As seen in FIGS. 1M and 1MA, continuous-casting plant 1 has a furnace/cauldron 101 feeding a ladle 102 that pours molten steel into the top of an upright die 10. A row of strands exit the bottom of the die and move from a vertical position to a horizontal position in a path 11, being advanced by traction rolls 2. An emergency cross-cutter 3 with a supply of rods 3A is provided as is standard, immediately upstream of a reheating tunnel 5. The strands then pass parallel to each other horizontally through a vertical-roll stand 6, a horizontal-roll stand 7, a second vertical-roll stand 6A, and a second horizontal-roll stand 7A. Thence the finished rods are cut apart by a chopper 8 and packaged in 6 m or 12 m lengths by a unit 9. A further rolling line WRL or a coiler WM could also be employed. Prior to cutting and/or rolling-up, the rod stock can be heat-treated in a unit TH. Of course metals other than steel can be made into rod or wire in the system of this invention. Similarly two rolling lines can be associated with one strand plant 1 so that it can function without interruption.
The plant 1 produces independent strands b1, b2, b3, b4, b5, and b6 as shown in FIG. 1.1A, moving at a speed of 0.1 m/sec. At the downstream horizontal-roll stands 7A, 54 8.5-mm diameter rods exit at a speed of 1.25 m/sec for a production rate of about 110 ton/hr. Coils weighing 925 kg are produced.
The vertical-roll stands 6 and 6A each comprise two rows of pairs of rolls 61 and 62. There are three downstream pairs of rolls 61 and three upstream pairs of rolls 62 and they are staggered relative to each other to minimize how much the strands b1-b6 have to be spread to pass through them, the nips of the downstream rolls 61 being aligned in the transport direction D with spaces between the pairs of upstream rolls 62 and vice versa. Thus the strands b1, b3, and b5 pass by the rolls 62 and are engaged between the rolls 61 and the strands b2, b4, and b6 pass between the rolls 62 and by the rolls 61. Downstream, the strands b1-b6 pass between a pair of grooved horizontal rolls 71 and 72. Loops bs are formed upstream of the upstream vertical-roll stand 6 and downstream of the downstream horizontal-roll stand 7A to compensate for changes in velocity of the strand workpieces as they are rolled to the desired cross-sectional shape.
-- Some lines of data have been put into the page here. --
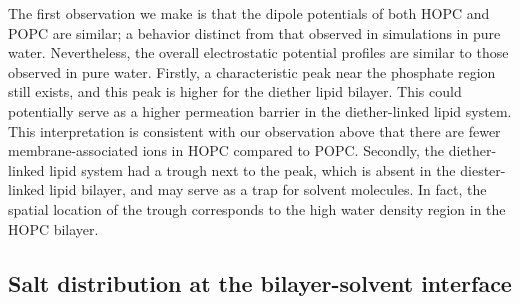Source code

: \documentclass[12pt,openany,final]{book}
\begin{document}
The first observation we make is that the 
dipole potentials of both HOPC and POPC are similar; a behavior distinct from that 
observed in simulations in pure water. Nevertheless, the overall electrostatic potential 
profiles are similar to those observed in pure water. Firstly, a characteristic peak near the 
phosphate region still exists, and this peak is higher for the diether lipid bilayer. This could potentially 
serve as a higher permeation barrier in the diether-linked lipid system. This interpretation is consistent with our 
observation above that there are fewer membrane-associated ions in HOPC compared to POPC. Secondly, the 
diether-linked lipid system had a trough next to the peak, which is absent in the diester-linked lipid bilayer, and 
may serve as a trap for solvent molecules. In fact, the spatial location of the trough corresponds to the high water density region in the HOPC bilayer.



\subsection{Salt distribution at the bilayer-solvent interface}
\end{document}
In FIG. 2, the cauldron 101 and ladle 102 are shown supported on movable structure 1011, 10111, and 1012. Further strand-guide elements 103 and 1031 are provided that are supported on a lateral bridge structure 104. Movable levers 101, 1002, 1003 1004, 1005, and 1006 having a motor 1007 are used to move the ladle 102.
FIGS. 3 and 4 show the die 10 that produces a plurality of parallel but totally separate strands b1-b4. It has as shown a short upper cooling compartment c1 and a longer downstream cooling compartment c2 fed by respective supply lines e1 and e2. The passages through the die 10/ are arcuate, extending along a gently curved line or path b.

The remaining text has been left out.